Example 4 convert utf8 of mengzhidu to GBK

[Root @ new55 ~] # Curl-s http://www.dreamdu.com/| iconv-futf8-T GBK
Iconv: Invalid input sequence at unknown 0

if there is a problem, use hexdump to check the bytes and find the BOM information of ef bb bf. iconv does not support this information.
[root @ new55 ~] # Curl-s http://www.dreamdu.com/| hexdump-c | less
00000000 ef bb bf 3C 21 44 4f 43 54 59 45 20 68 74 6D |... 00000010 6C 20 50 42 4C 49 43 20 22 2D 2f 57 33 43 | L Public "-// W3C |
00000020 2f 2f 44 54 44 20 58 48 54 4D 4C 20 31 2E 30 20 | // dtd xhtml 1.0 |
00000030 53 74 72 69 63 74 2f 45 4E 22 20 22 68 74 | strict // en "" htt |
00000040 70 3A 2f 2f 77 77 77 2E 77 33 2E 6f 72 67 2f 54 | P: // www.w3.org/T |
00000050 52 2f 78 68 74 6D 6C 31 2f 44 54 44 2f 78 68 74 | r/xhtml1/DTD/xht |
00000060 6d 6c 31 2D 73 74 72 69 63 74 2E 64 74 64 22 3E | ml1-strict.dtd "> |
00000070 0d 0a 3C 68 74 6D 6C 20 78 6D 6C 6e 73 3D 22 68 | ..

: Q

Try removing the first three bytes.

[Root @ new55 ~] # Curl-s http://www.dreamdu.com/| cut-B 4-| iconv-futf8-T GBK
& Lt ;! Doctype HTML public "-// W3C // dtd xhtml 1.0 strict // en" "http://www.w3.org/TR/xhtml1/DTD/xhtml1-strict.dtd">
ML xmlns = "http://www.w3.org/1999/xhtml" XML: lang = "ZH-CN" dir = "LTR" & gt;
EAD & gt;
Meta http-equiv = "Content-Type" content = "text/html; charset = UTF-8"/& gt;
Meta http-equiv = "content-language" content = "ZH-CN"/& gt;
LINK rel = "stylesheet" type = "text/CSS" href = "/style.css? V = 1 "Media =" screen "/& gt;
Script Type = "text/JavaScript" src = "/JS. js" & gt; </SCRIPT>
Title & gt; mengzhidu-website design and development tutorial </title>
Head & gt;
Ody & gt;

The output is omitted in the middle.
Body & gt;
TML & gt;

No problem found. The first few characters in each line have disappeared !!!
[Root @ new55 ~] #

Related Article

Contact Us

The content source of this page is from Internet, which doesn't represent Alibaba Cloud's opinion; products and services mentioned on that page don't have any relationship with Alibaba Cloud. If the content of the page makes you feel confusing, please write us an email, we will handle the problem within 5 days after receiving your email.

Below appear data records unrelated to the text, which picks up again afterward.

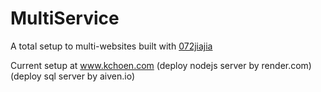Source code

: # MultiService

A total setup to multi-websites built with [072jiajia](https://github.com/072jiajia)

Current setup at www.kchoen.com 
(deploy nodejs server by render.com)
(deploy sql server by aiven.io)
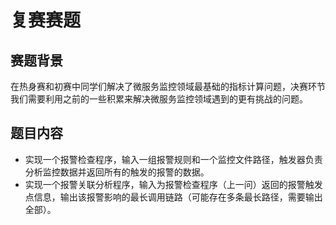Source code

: # 复赛赛题

## 赛题背景
在热身赛和初赛中同学们解决了微服务监控领域最基础的指标计算问题，决赛环节我们需要利用之前的一些积累来解决微服务监控领域遇到的更有挑战的问题。

## 题目内容
- 实现一个报警检查程序，输入一组报警规则和一个监控文件路径，触发器负责分析监控数据并返回所有的触发的报警的数据。
- 实现一个报警关联分析程序，输入为报警检查程序（上一问）返回的报警触发点信息，输出该报警影响的最长调用链路（可能存在多条最长路径，需要输出全部）。
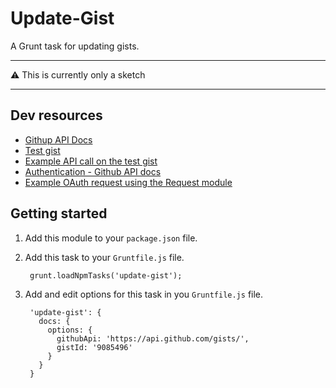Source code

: # Update-Gist

A Grunt task for updating gists.

---

:warning: This is currently only a sketch

---

## Dev resources

- [Githup API Docs](https://developer.github.com/v3/gists/#edit-a-gist)
- [Test gist](https://gist.github.com/himedlooff/9085496)
- [Example API call on the test gist](https://api.github.com/gists/9085496)
- [Authentication - Github API docs](https://developer.github.com/v3/auth/)
- [Example OAuth request using the Request module](https://github.com/mikeal/request#oauth-signing)

## Getting started

1. Add this module to your `package.json` file.
2. Add this task to your `Gruntfile.js` file.

        grunt.loadNpmTasks('update-gist');

3. Add and edit options for this task in you `Gruntfile.js` file.

        'update-gist': {
          docs: {
            options: {
              githubApi: 'https://api.github.com/gists/',
              gistId: '9085496'
            }
          }
        }
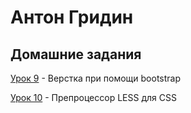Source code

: # Антон Гридин
## Домашние задания

[Урок 9](https://oemg.github.io/lesson_9/ "") - Верстка при помощи bootstrap

[Урок 10](адрес "") - Препроцессор LESS для CSS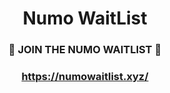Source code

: <div align="center">

#  **Numo WaitList**

### 📝 JOIN THE NUMO WAITLIST 📝

### https://numowaitlist.xyz/

</div>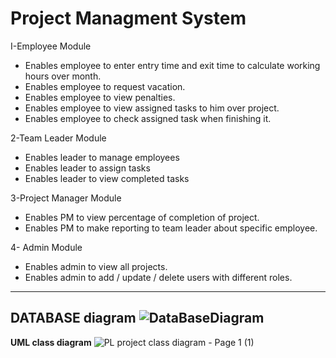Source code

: # Project Managment System

I-Employee Module
- Enables employee to enter entry time and exit time to calculate working hours
over month.
- Enables employee to request vacation.
- Enables employee to view penalties.
- Enables employee to view assigned tasks to him over project.
- Enables employee to check assigned task when finishing it.


2-Team Leader Module
- Enables leader to manage employees
- Enables leader to assign tasks
- Enables leader to view completed tasks

3-Project Manager Module
- Enables PM to view percentage of completion of project.
- Enables PM to make reporting to team leader about specific employee.

4- Admin Module
- Enables admin to view all projects.
- Enables admin to add / update / delete users with different roles.
----------------------------------------------------------------------
**DATABASE diagram**
![DataBaseDiagram](https://user-images.githubusercontent.com/100955137/207131179-6e3cb4d8-e2ad-4680-968a-6f6bb1e5ecf3.png)
-----------------------------------------------------------------------
**UML class diagram**
![PL project class diagram - Page 1 (1)](https://user-images.githubusercontent.com/100955137/207131325-81f932b3-7e98-4e7a-b80f-842f5b0b1536.png)
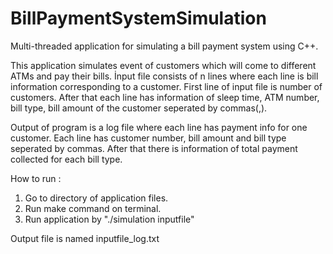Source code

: # BillPaymentSystemSimulation
Multi-threaded application for simulating a bill payment system using C++.

This application simulates event of customers which will come to different ATMs and pay their bills. 
İnput file consists of n lines where each line is bill information corresponding to a customer. First line of input file is number of customers. After that each line has information of sleep time, ATM number, bill type, bill amount of the customer seperated by commas(,).

Output of program is a log file where each line has payment info for one customer. Each line has customer number, bill amount and bill type seperated by commas. After that there is information of total payment collected for each bill type.

How to run :
1. Go to directory of application files.
2. Run make command on terminal.
3. Run application by "./simulation inputfile"

Output file is named inputfile_log.txt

If you find any instances of plagiarism from the community, please send an email to: info-contact@alibabacloud.com and provide relevant evidence. A staff member will contact you within 5 working days.

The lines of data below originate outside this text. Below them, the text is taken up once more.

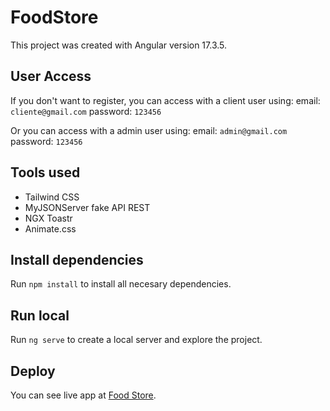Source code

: # FoodStore

This project was created with Angular version 17.3.5.

## User Access

If you don't want to register, you can access with a client user using:
email: `cliente@gmail.com` password: `123456`

Or you can access with a admin user using:
email: `admin@gmail.com` password: `123456`

## Tools used

- Tailwind CSS
- MyJSONServer fake API REST
- NGX Toastr
- Animate.css

## Install dependencies

Run `npm install` to install all necesary dependencies.

## Run local

Run `ng serve` to create a local server and explore the project.

## Deploy

You can see live app at [Food Store](https://food-store-exalt.netlify.app/).

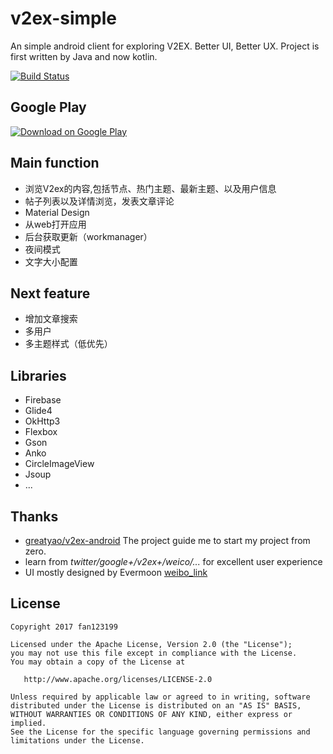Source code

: # v2ex-simple
An simple android client for exploring V2EX. Better UI, Better UX. 
Project is first written by Java and now kotlin. 

[![Build Status](https://travis-ci.org/fan123199/v2ex-simple.svg?branch=master)](https://travis-ci.org/fan123199/v2ex-simple)

## Google Play

[![Download on Google Play](http://developer.android.com/images/brand/en_generic_rgb_wo_45.png)](https://play.google.com/store/apps/details?id=im.fdx.v2ex)

## Main function

+ 浏览V2ex的内容,包括节点、热门主题、最新主题、以及用户信息
+ 帖子列表以及详情浏览，发表文章评论
+ Material Design
+ 从web打开应用
+ 后台获取更新（workmanager）
+ 夜间模式
+ 文字大小配置

## Next feature

+ 增加文章搜索
+ 多用户
+ 多主题样式（低优先）

## Libraries

+ Firebase
+ Glide4
+ OkHttp3
+ Flexbox
+ Gson
+ Anko
+ CircleImageView
+ Jsoup
+ ...

## Thanks

+ [greatyao/v2ex-android](https://github.com/greatyao/v2ex-android/tree/master)
The project guide me to start my project from zero.
+ learn from *twitter/google+/v2ex+/weico/...* for excellent user experience
+ UI mostly designed by Evermoon [weibo_link](http://weibo.com/evermoon30964)

## License

    Copyright 2017 fan123199
    
    Licensed under the Apache License, Version 2.0 (the "License");
    you may not use this file except in compliance with the License.
    You may obtain a copy of the License at
    
       http://www.apache.org/licenses/LICENSE-2.0
    
    Unless required by applicable law or agreed to in writing, software
    distributed under the License is distributed on an "AS IS" BASIS,
    WITHOUT WARRANTIES OR CONDITIONS OF ANY KIND, either express or implied.
    See the License for the specific language governing permissions and
    limitations under the License.
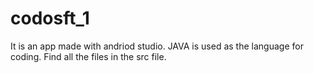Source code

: # codosft_1
It is an app made with andriod studio.
JAVA is used as the language for coding.
Find all the files in the src file.
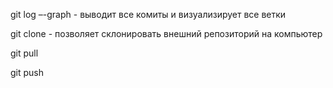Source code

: git log –-graph - выводит все комиты и визуализирует все ветки

git clone - позволяет склонировать внешний репозиторий на компьютер

git pull

git push
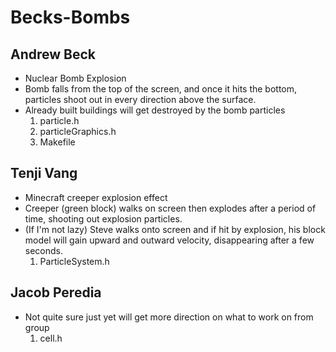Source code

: # Becks-Bombs
## Andrew Beck
- Nuclear Bomb Explosion
- Bomb falls from the top of the screen, and once it hits the bottom, particles shoot out in every direction above the surface.
- Already built buildings will get destroyed by the bomb particles
  1. particle.h
  2. particleGraphics.h
  3. Makefile
## Tenji Vang
- Minecraft creeper explosion effect
- Creeper (green block) walks on screen then explodes after a period of time, shooting out explosion particles.
- (If I'm not lazy) Steve walks onto screen and if hit by explosion, his block model will gain upward and outward velocity, disappearing after a few seconds.
  1. ParticleSystem.h
## Jacob Peredia
- Not quite sure just yet will get more direction on what to work on from group
  1. cell.h

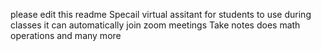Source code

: please edit this readme
Specail virtual assitant for students to use during classes
it can automatically join zoom meetings
Take notes
does math operations and many more
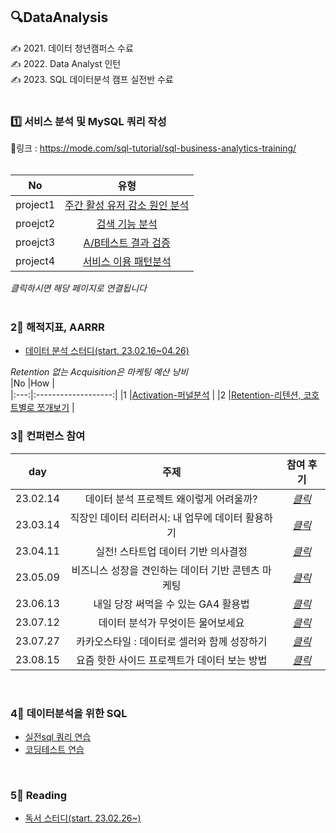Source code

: ## 🔍DataAnalysis  
     
✍ 2021. 데이터 청년캠퍼스 수료  
✍ 2022. Data Analyst 인턴  
✍ 2023. SQL 데이터분석 캠프 실전반 수료  
<br>  
 
### 1️⃣ 서비스 분석 및 MySQL 쿼리 작성   
🔗링크 : https://mode.com/sql-tutorial/sql-business-analytics-training/    
<br>  
  
|No |유형 |      
|:---:|:-------------------:|    
|project1 |[주간 활성 유저 감소 원인 분석](https://github.com/teng-ny/DataAnalysis/tree/main/%EC%8B%A4%EC%A0%84SQL/project1) |  
|proejct2 |[검색 기능 분석](https://github.com/teng-ny/DataAnalysis/tree/main/%EC%8B%A4%EC%A0%84SQL/project2) |  
|proejct3 |[A/B테스트 결과 검증](https://github.com/teng-ny/DataAnalysis/tree/main/%EC%8B%A4%EC%A0%84SQL/project3) |  
|project4 |[서비스 이용 패턴분석](https://github.com/teng-ny/DataAnalysis/tree/main/%EC%8B%A4%EC%A0%84SQL/project4) |  

*클릭하시면 해당 페이지로 연결됩니다*  
<br>  

### 2⃣ 해적지표, AARRR  
- [데이터 분석 스터디(start. 23.02.16~04.26)]()  
  
*Retention 없는 Acquisition은 마케팅 예산 낭비*   
|No |How |  
|:---:|:-------------------:|
|1 |[Activation-퍼널분석](https://github.com/teng-ny/DataAnalysis/tree/main/Funnel) |
|2 |[Retention-리텐션, 코호트별로 쪼개보기](https://github.com/teng-ny/DataAnalysis/tree/main/Retention) |
<br>    

### 3⃣ 컨퍼런스 참여
|day |주제 |참여 후기 |
|:---:|:-------------------:|:-------------------:|
|23.02.14 |데이터 분석 프로젝트 왜이렇게 어려울까? |[*클릭*](https://xod22.tistory.com/171) |
|23.03.14 |직장인 데이터 리터러시: 내 업무에 데이터 활용하기 |[*클릭*](https://xod22.tistory.com/175) |
|23.04.11 |실전! 스타트업 데이터 기반 의사결정 |[*클릭*](https://xod22.tistory.com/177) |
|23.05.09 |비즈니스 성장을 견인하는 데이터 기반 콘텐츠 마케팅 |[*클릭*](https://xod22.tistory.com/185) |
|23.06.13 |내일 당장 써먹을 수 있는 GA4 활용법 |[*클릭*](https://xod22.tistory.com/187) |
|23.07.12 |데이터 분석가 무엇이든 물어보세요 |[*클릭*](https://xod22.tistory.com/191) |
|23.07.27 |카카오스타일 : 데이터로 셀러와 함께 성장하기 |[*클릭*](https://xod22.tistory.com/193) |
|23.08.15 |요즘 핫한 사이드 프로젝트가 데이터 보는 방법 |[*클릭*]() |
<br>

### 4⃣ 데이터분석을 위한 SQL
- [실전sql 쿼리 연습](https://github.com/teng-ny/DataAnalysis/tree/main/%EC%BF%BC%EB%A6%AC%EC%97%B0%EC%8A%B5)
- [코딩테스트 연습](https://github.com/teng-ny/CodingTest) 
<br> 

###  5⃣ Reading
- [독서 스터디(start. 23.02.26~)](https://github.com/teng-ny/Reading)
<br>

A Free Trial That Lets You Build Big!

Start building with 50+ products and up to 12 months usage for Elastic Compute Service

  • Sales Support

    1 on 1 presale consultation

  • After-Sales Support

    24/7 Technical Support 6 Free Tickets per Quarter Faster Response

  • Alibaba Cloud offers highly flexible support services tailored to meet your exact needs.